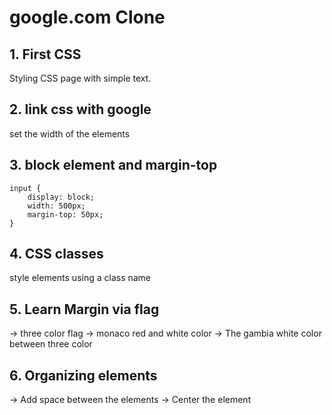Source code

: # google.com Clone

## 1. First CSS

Styling CSS page with simple text.

## 2. link css with google

set the width of the elements

## 3. block element and margin-top

```
input {
    display: block;
    width: 500px;
    margin-top: 50px;
}

```

## 4. CSS classes

style elements using a class name

## 5. Learn Margin via flag

-> three color flag
-> monaco red and white color
-> The gambia white color between three color

## 6. Organizing elements

-> Add space between the elements
-> Center the element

■ **Problem to solve**:
Copy the data precisely. Skip every picture.

■ **Answer for the task**:
Source code

: # google.com Clone

## 1. First CSS

Styling CSS page with simple text.

## 2. link css with google

set the width of the elements

## 3. block element and margin-top

```
input {
    display: block;
    width: 500px;
    margin-top: 50px;
}

```

## 4. CSS classes

style elements using a class name

## 5. Learn Margin via flag

-> three color flag
-> monaco red and white color
-> The gambia white color between three color

## 6. Organizing elements

-> Add space between the elements
-> Center the element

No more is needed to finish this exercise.